Take inventory of your clothing and your feelings.
After you get through all the clothing, you're still left with a mountain of clothing... albeit, smaller and more manageable! This is a good time to take an inventory of two types: what you've got left, and what kind of feelings you're experiencing.
For the clothing, you don't need to know the exact number of leggings, for example. But, it's helpful to know roughly how much you have so you can decide where they're going to reside: closet, dresser drawer, shelf, etc.
As for emotions, it's normal to feel a lot through this process. I'd felt about a hundred things in a few minutes.
I felt proud. Accomplished. More confident.
But also, I felt sad. Goals unattained. Battle lost.
The clothing still had a way to change my mood, my self-worth. I am a believer in karma, good ju-ju, whatever you call it. And I knew that the discarded clothes, still in my home, were a problem. They had to go. Go far away.
And so I donated them. I couldn't have the energy of the forsaken piles lingering in my home, in my spirit.
They brought me down, and damnit, I'm climbing up. Donating the clothes didn't magically change me overnight. But the act of discarding what no longer served me put me on the right path to finish climbing.
Your size is not equal to your worth.
Sit on this nugget today:
EVERYTHING in this life is worth more the more it weighs, EXCEPT WOMEN.
Read it again. And again. And get angry.
We've been lead to believe, for over a century, that thinner women are worth more. And aren't they? They score bigger modeling contracts, movies, and social media accounts. And this culture has ruined the confidence and self-worth of most every "normal" woman out there. And God help those of us who are above the "normal" weight.
And one more nugget: Society wants you to bear children and enter in to womanhood, but look like you never gave birth and stayed in maidenhood.
Society, patriarchy, magazines, shows, etc... all want you to believe that you must be LESS to be MORE. This couldn't be farther from the truth, and quite frankly, reality.
YOU, mama, are worthy. Exactly as you are. You are worth the love and kindness and life you were born to inherit. Your clothes are symbols of the dialogue we're against.
Buy the clothes. Buy pretty pieces. Buy bad-ass pieces. Buy the clothes that fit the body you have, because your body is WORTHY.
Set boundaries and create joy.
Some women prefer setting boundaries for how much to keep. I've had clients that thrive on keeping only a "certain number" of jeans, dresses, or blouses.
Others set boundaries for clothing like you would for people: only the ones that bring you happiness are allowed into your life. And shouldn't that be the right answer for both?
Obviously there are certain people you may feel you can't completely shut out, but must keep (just like those compression shorts you keep for under your dresses. None of us love them, but they're useful, lol). But the rest?

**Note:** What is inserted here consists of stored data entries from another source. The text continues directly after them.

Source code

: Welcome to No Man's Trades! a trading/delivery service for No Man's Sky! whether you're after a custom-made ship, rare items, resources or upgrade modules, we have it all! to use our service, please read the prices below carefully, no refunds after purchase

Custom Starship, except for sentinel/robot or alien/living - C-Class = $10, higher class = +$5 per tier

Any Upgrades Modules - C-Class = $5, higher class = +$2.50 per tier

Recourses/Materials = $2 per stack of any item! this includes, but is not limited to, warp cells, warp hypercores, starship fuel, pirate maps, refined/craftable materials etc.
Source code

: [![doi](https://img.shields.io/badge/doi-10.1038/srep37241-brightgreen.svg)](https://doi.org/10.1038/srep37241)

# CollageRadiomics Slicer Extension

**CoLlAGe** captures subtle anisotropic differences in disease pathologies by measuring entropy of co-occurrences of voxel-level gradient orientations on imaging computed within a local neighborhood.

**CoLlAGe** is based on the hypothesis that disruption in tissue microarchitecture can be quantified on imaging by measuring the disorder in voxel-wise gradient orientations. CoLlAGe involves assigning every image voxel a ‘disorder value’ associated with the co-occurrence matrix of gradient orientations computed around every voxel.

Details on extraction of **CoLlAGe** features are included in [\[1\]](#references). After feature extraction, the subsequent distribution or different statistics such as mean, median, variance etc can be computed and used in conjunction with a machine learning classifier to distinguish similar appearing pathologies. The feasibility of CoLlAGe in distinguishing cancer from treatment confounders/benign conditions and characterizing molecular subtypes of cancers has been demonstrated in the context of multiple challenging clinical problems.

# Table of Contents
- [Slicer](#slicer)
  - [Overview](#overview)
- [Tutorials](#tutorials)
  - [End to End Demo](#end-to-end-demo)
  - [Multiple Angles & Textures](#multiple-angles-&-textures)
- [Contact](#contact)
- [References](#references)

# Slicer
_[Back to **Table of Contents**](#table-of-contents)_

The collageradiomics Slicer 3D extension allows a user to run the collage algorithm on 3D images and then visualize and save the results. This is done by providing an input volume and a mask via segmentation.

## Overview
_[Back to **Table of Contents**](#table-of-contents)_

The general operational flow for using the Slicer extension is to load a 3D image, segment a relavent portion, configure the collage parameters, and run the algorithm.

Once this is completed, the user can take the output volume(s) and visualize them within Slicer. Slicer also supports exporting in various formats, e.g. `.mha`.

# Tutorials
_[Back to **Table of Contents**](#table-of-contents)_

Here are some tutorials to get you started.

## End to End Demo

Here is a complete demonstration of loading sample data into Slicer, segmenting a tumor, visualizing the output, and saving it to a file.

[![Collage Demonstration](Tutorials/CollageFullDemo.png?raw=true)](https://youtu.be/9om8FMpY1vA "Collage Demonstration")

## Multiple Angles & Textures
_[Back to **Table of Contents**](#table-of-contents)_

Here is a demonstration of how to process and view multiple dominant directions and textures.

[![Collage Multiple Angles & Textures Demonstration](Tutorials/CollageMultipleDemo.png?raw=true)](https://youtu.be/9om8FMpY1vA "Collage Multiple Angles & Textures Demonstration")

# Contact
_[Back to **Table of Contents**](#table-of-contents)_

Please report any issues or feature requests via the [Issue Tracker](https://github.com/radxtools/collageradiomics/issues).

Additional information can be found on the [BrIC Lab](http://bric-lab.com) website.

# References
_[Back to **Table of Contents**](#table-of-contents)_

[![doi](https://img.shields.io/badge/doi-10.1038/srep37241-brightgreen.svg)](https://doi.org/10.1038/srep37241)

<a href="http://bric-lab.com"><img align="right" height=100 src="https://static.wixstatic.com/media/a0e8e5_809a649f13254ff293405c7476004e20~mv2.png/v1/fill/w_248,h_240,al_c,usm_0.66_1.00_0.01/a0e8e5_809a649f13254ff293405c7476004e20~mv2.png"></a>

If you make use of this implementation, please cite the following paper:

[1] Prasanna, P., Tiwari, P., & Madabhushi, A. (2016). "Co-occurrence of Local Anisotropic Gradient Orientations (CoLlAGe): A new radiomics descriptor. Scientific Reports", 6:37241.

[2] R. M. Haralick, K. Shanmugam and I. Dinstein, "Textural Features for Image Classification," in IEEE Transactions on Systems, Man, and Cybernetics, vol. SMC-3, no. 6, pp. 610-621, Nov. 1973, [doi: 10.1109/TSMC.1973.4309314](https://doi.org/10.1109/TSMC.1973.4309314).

Set boundaries. You're in charge of the closet, of the clothing. It's not vice versa. You can decide to have a closet full of clothing that makes you feel confident, happy, sexy, and joyful. You can walk into a closet that doesn't make you feel unworthy.
So, before you decide that your "keep" piles of clothing are all heading back into your closet and drawers, take a moment to define your boundaries. Make sure that each piece deserves to be there, and that it brings you joy to wear it.
(Who knew that clothing needed boundaries?!)
Time to say Goodbye!
If you haven't already donated or recycled your clothing, today's the day.
I know it can be hard to see the piles/bags/boxes of clothes getting ready to leave you. They've played a very big part in your life and in your body image struggle. They're a key player in the ongoing game of how you feel about your body. It's almost abusive, isn't it? (And I mean that in the most sensitive, and yet experienced way possible.)
The favorite shirt, that no longer fits, hangs in your closet. In view, every day.
Taunting.
Teasing.
Degrading.
-- But you hold onto it. Because life without the shirt means you've messed up. You've lost.
But you haven't.
You're strong. And beautiful. You are woman, and you deserve love and respect, even from yourself. Take the clothes and say goodbye. They don't deserve to control you.
And you, mama, deserve so much better.